Pecando de ingenuidad inveterada, siempre pensé que las ideologías y los partidos políticos que tienen la busca de la igualdad y la solidaridad como su más importante objetivo, eran por esta razón los que en su acción política debían de sentirse más cercanos al mensaje evangélico que la Iglesia católica defiende, expande y representa.
Pero ¡pobre de mí!, una y otra vez mi reflexión se torna en vana y cándida entelequia por la fuerza y reiteración de los hechos y conductas de quienes están empeñados tozudamente en negarles a los católicos la consideración de afines en la persecución de los mismos propósitos.
Se acaba de dar un paso que, definitivamente, cierra todas las puertas al entendimiento, ya que lo anunciado no deja ni siquiera el más mínimo resquicio para la esperanza.
En efecto, se comunica la denuncia y la derogación de los vigentes Acuerdos con la Santa Sede, dejando por tanto sin soporte legal a las instituciones y actividades de todo tipo vinculadas con la Iglesia, sin soporte legislativo y jurídico en la asistencia religiosa en las Fuerzas Armadas, en materia de enseñanza y asuntos culturales, en asuntos económicos y en asuntos jurídicos.

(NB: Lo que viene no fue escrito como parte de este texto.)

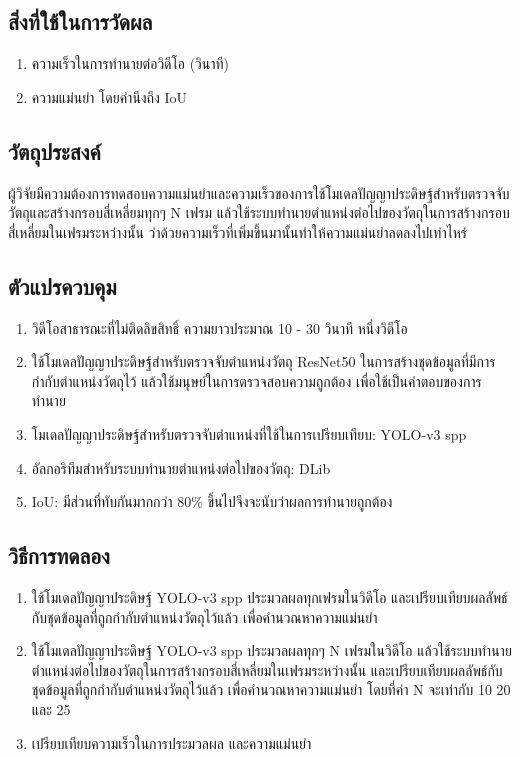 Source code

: \subsection*{สิ่งที่ใช้ในการวัดผล}
	\begin{enumerate}
		\setlength\itemsep{-0.25em}
		\item ความเร็วในการทำนายต่อวิดีโอ (วินาที)
		\item ความแม่นยำ โดยคำนึงถึง IoU
	\end{enumerate}
\subsection*{วัตถุประสงค์}
ผู้วิจัยมีความต้องการทดสอบความแม่นยำและความเร็วของการใช้โมเดลปัญญาประดิษฐ์สำหรับตรวจจับวัตถุและสร้างกรอบสี่เหลี่ยมทุกๆ N เฟรม 
แล้วใช้ระบบทำนายตำแหน่งต่อไปของวัตถุในการสร้างกรอบสี่เหลี่ยมในเฟรมระหว่างนั้น ว่าด้วยความเร็วที่เพิ่มขึ้นมานั้นทำให้ความแม่นยำลดลงไปเท่าไหร่
\subsection*{ตัวแปรควบคุม}
	\begin{enumerate}
		\setlength\itemsep{-0.25em}
		\item วิดีโอสาธารณะที่ไม่ติดลิขสิทธิ์ ความยาวประมาณ 10 - 30 วินาที หนึ่งวิดีโอ
		\item ใช้โมเดลปัญญาประดิษฐ์สำหรับตรวจจับตำแหน่งวัตถุ ResNet50 ในการสร้างชุดข้อมูลที่มีการกำกับตำแหน่งวัตถุไว้ แล้วใช้มนุษย์ในการตรวจสอบความถูกต้อง
		เพื่อใช้เป็นคำตอบของการทำนาย
		\item โมเดลปัญญาประดิษฐ์สำหรับตรวจจับตำแหน่งที่ใช้ในการเปรียบเทียบ: YOLO-v3 spp
		\item อัลกอริทึมสำหรับระบบทำนายตำแหน่งต่อไปของวัตถุ: DLib
		\item IoU: มีส่วนที่ทับกันมากกว่า 80\% ขึ้นไปจึงจะนับว่าผลการทำนายถูกต้อง
	\end{enumerate}
\subsection*{วิธีการทดลอง}
	\begin{enumerate}
		\setlength\itemsep{-0.25em}
		\item ใช้โมเดลปัญญาประดิษฐ์ YOLO-v3 spp ประมวลผลทุกเฟรมในวิดีโอ และเปรียบเทียบผลลัพธ์กับชุดข้อมูลที่ถูกกำกับตำแหน่งวัตถุไว้แล้ว เพื่อคำนวณหาความแม่นยำ
		\item ใช้โมเดลปัญญาประดิษฐ์ YOLO-v3 spp ประมวลผลทุกๆ N เฟรมในวิดีโอ แล้วใช้ระบบทำนายตำแหน่งต่อไปของวัตถุในการสร้างกรอบสี่เหลี่ยมในเฟรมระหว่างนั้น 
		และเปรียบเทียบผลลัพธ์กับชุดข้อมูลที่ถูกกำกับตำแหน่งวัตถุไว้แล้ว เพื่อคำนวณหาความแม่นยำ โดยที่ค่า N จะเท่ากับ 10 20 และ 25
		\item เปรียบเทียบความเร็วในการประมวลผล และความแม่นยำ
\end{enumerate}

Por si esto no llegara, se comunica la decisión de suprimir la enseñanza de la Religión, incluso en colegios concertados y religiosos, sustituyéndola por una formación en los valores impulsados desde el Estado que suplanta y sustituye la libertad de los padres.
Además, se avisa que se aplicarán todas las cargas fiscales a las instituciones y propiedades de la Iglesia como el IBI, hasta ahora exentas al igual que el resto de personas jurídicas similares.
Para que no haya dudas en la intención final, se anuncia la promulgación de una nueva ley de libertad religiosa, donde el hecho religioso desaparezca de las actuaciones del Estado y quede reducido al ámbito de lo privado.
Y como traca final, nada menos que la reforma de la Constitución para convertir el Estado en laico y suprimir toda referencia a la Iglesia y a la religión, fijando además como prioridad generacional convertir a España en una nación laica.
Nunca nadie a tanto se atrevió, aunque es cierto que tampoco tanta mansedumbre encontró en una jerarquía silenciosa y sumisa, incapaz de replicar y de poner en valor lo mucho en cantidad y calidad que la Iglesia realiza en materia social, asistencial, cultural, educativa y ¡vertebradora! en favor de la sociedad.
Algún despistado que en ocasiones lea mi menguada columna, recordará cómo hace ya dos y tres años anunciaba y denunciaba cómo los falaces ataques sobre los supuestos privilegios de la Iglesia, más temprano que tarde, se convertirían en puntos programáticos de gobierno, tal como ha sucedido, y que tan solo dos o tres agoreros molestos y contumaces como yo, veníamos contrarrestando con argumentos fundados.
Y ahí seguiremos, rogando a Dios que la razón y el sentido común se impongan.